From a physics textbook: how did they get the eccentric anomaly ψ?

Question

The initial formula was: $$ \begin{align} \cos\psi &= \cos(θ-θ₀) + e \sin^2(θ-θ₀) - e^2 \cos(θ-θ₀)\sin^2(θ-θ₀)\\ &+ e^3 \cos^2(θ-θ₀)\sin^2(θ-θ₀) - ...\\ \end{align} $$ Where e is the eccentricity, $ψ$ is the eccentric anomaly, and $θ-θ₀$ is the true anomaly. They got out of this: $$ \psi = (θ-θ₀) - e \sin(θ-θ₀) + {e^2\over4} \sin2(θ-θ₀)+ \dots $$ I've tried various things with taylor series, but got nowhere, does anyone here know how this was derived?

Answer 1

If you want an expansion up to $e^2$ you can set $$ \psi=\psi_0+e \alpha+e^2\beta+O(e^3), $$ where $\psi_0=\theta-\theta_0$, while $\alpha$ and $\beta$ are unknown coefficients to be found.

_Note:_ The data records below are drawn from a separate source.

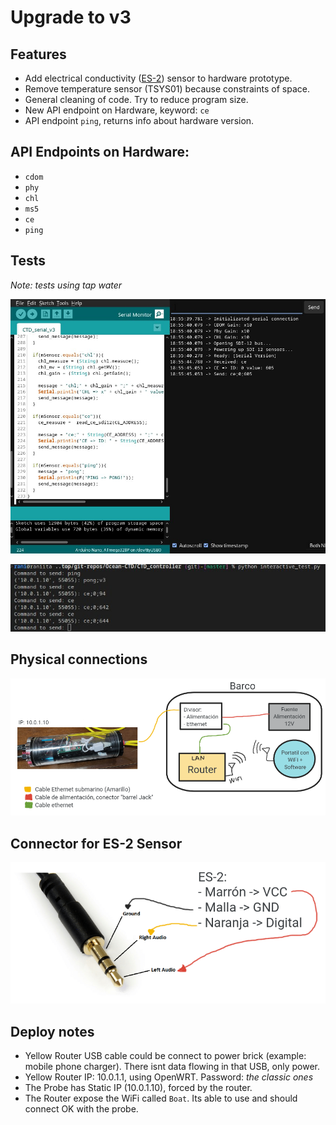 # Upgrade to v3

## Features

* Add electrical conductivity ([ES-2](https://www.metergroup.com/en/meter-environment/products/es-2-electrical-conductivity-temperature-sensor)) sensor to hardware prototype. 
* Remove temperature sensor (TSYS01) because constraints of space.
* General cleaning of code. Try to reduce program size.
* New API endpoint on Hardware, keyword: ``ce``
* API endpoint ``ping``, returns info about hardware version.

## API Endpoints on Hardware:
* ``cdom``
* ``phy``
* ``chl``
* ``ms5``
* ``ce``
* ``ping``

## Tests

*Note: tests using tap water*

![Validate interactive_test](docs/validate_serial_hardware.jpg)

![Validate serial_v3](docs/validate_interactive-test.jpg)

## Physical connections

![Schema V3](docs/schema_hardware_v3.png)

## Connector for ES-2 Sensor

![Pinout ES-2 Connector](docs/pinout_connector_es2.png)

## Deploy notes

* Yellow Router USB cable could be connect to power brick (example: mobile phone charger). There isnt data flowing in that USB, only power.
* Yellow Router IP: 10.0.1.1, using OpenWRT. Password: _the classic ones_
* The Probe has Static IP (10.0.1.10), forced by the router.
* The Router expose the WiFi called `Boat`. Its able to use and should connect OK with the probe. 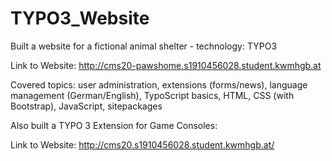 # TYPO3_Website
Built a website for a fictional animal shelter - technology: TYPO3

Link to Website: http://cms20-pawshome.s1910456028.student.kwmhgb.at

Covered topics:
user administration,
extensions (forms/news),
language management (German/English),
TypoScript basics,
HTML,
CSS (with Bootstrap),
JavaScript,
sitepackages

Also built a TYPO 3 Extension for Game Consoles:

Link to Website: http://cms20.s1910456028.student.kwmhgb.at/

Using trig addition formulas and Taylor series for sine and cosine we can then write: $$ \begin{align} \cos\psi &=\cos(\psi_0+e \alpha+e^2\beta+O(e^3))\\ &=\cos\psi_0\cos(e \alpha+e^2\beta+O(e^3))-\sin\psi_0\sin(e \alpha+e^2\beta+O(e^3))\\ &=\cos\psi_0\left(1-{1\over2}e^2\alpha^2\right)-\sin\psi_0(e \alpha+e^2\beta)+O(e^3)\\ &=\cos\psi_0-e\alpha\sin\psi_0-e^2\left({1\over2}\alpha^2\cos\psi_0 +\beta\sin\psi_0\right)+O(e^3)\\ \end{align} $$ Comparing this with the given expansion we thus obtain: $$ \begin{align} -\alpha\sin\psi_0 &=\sin^2\psi_0\\ {1\over2}\alpha^2\cos\psi_0+\beta\sin\psi_0 &=\cos\psi_0\sin^2\psi_0 \end{align} $$ which can be solved to get $$ \alpha=-\sin\psi_0,\quad \beta={1\over2}\cos\psi_0\sin\psi_0={1\over4}\sin2\psi_0 $$ If desired, the same method can be used to find the expansion up to $e^3$ terms.